Tesco's Booker Deal Faces In-Depth Probe on Overlap Concerns

  • CMA says grocers have overlaps in 350 U.K. neighborhoods
  • In-depth review should be finalized before end of year

The Competition and Markets Authority said that shoppers in more than 350 local areas could face worse terms when buying groceries where there is an overlap between Tesco shops and Booker-supplied 'symbol' stores.

Photographer: Simon Dawson/Bloomberg

Tesco Plc faces an in-depth probe into its 3.7 billion-pound ($4.75 billion) bid for food wholesaler Booker Group Plc after regulators expressed concerns that the deal could leave shoppers worse off.

The Competition and Markets Authority said that shoppers in more than 350 local areas could face worse terms when buying groceries where there is an overlap between Tesco shops and Booker-supplied stores operated by independent retailers under the Premier, Londis, Budgens and Family Shopper brands.

The CMA said that there are concerns the deal could enable Booker to reduce the wholesale services or terms it offers the stores it currently supplies, in order to push customers to their local Tesco.

Adding Booker would bolster Tesco in convenience stores and restaurant supply operations at a time when its supermarkets face growing pressure from e-commerce giant Amazon.com Inc. and price competition from discounters Aldi and Lidl. Tesco rival J Sainsbury Plc last year bought Argos, a household-goods chain, for 1.2 billion pounds to strengthen its non-food offering.
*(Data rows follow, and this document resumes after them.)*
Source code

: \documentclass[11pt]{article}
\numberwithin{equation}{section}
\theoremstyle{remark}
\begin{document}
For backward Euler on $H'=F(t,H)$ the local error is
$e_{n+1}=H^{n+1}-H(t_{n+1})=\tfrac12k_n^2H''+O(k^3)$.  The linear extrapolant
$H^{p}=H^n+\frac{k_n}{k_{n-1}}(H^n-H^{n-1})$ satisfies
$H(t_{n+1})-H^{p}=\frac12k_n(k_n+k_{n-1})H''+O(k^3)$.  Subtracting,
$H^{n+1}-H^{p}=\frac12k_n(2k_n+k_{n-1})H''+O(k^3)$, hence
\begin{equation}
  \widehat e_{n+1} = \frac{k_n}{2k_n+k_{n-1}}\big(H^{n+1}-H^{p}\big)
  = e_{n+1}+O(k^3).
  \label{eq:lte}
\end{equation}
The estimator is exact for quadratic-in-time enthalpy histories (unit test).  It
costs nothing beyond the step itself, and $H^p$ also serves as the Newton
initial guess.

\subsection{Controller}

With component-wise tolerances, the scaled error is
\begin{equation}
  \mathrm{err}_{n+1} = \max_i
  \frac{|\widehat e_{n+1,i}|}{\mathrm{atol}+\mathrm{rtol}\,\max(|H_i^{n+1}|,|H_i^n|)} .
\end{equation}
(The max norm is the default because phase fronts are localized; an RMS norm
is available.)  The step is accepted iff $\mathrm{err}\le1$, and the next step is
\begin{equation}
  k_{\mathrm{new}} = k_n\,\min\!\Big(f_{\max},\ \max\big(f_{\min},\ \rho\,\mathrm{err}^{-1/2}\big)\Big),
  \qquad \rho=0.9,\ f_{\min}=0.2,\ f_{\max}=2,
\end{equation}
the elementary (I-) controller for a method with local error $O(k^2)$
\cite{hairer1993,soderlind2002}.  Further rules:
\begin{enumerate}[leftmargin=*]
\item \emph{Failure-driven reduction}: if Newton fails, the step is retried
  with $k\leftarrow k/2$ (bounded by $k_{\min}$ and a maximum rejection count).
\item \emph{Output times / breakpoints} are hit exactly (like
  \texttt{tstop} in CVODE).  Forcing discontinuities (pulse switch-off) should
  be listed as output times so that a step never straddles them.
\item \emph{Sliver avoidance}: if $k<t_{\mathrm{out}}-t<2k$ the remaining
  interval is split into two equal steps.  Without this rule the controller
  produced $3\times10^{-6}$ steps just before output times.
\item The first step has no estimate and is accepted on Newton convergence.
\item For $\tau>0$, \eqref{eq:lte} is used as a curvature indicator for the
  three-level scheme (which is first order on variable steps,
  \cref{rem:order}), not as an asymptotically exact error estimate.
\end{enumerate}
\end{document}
The statutory timetable for an in-depth review is 24 weeks, which means the final report will be published before the end of the year following an earlier provisional report, the CMA said. The companies last month sought a “fast track’ referral to the next stage of the investigation.

Tesco said it’s “pleased” the CMA agreed to fast track the probe and will to continue to cooperate with regulators.

“This merger has always been about growth, and we remain convinced that it will bring benefits for consumers, independent retailers, caterers, small businesses, suppliers and colleagues,” Tesco said in an emailed statement.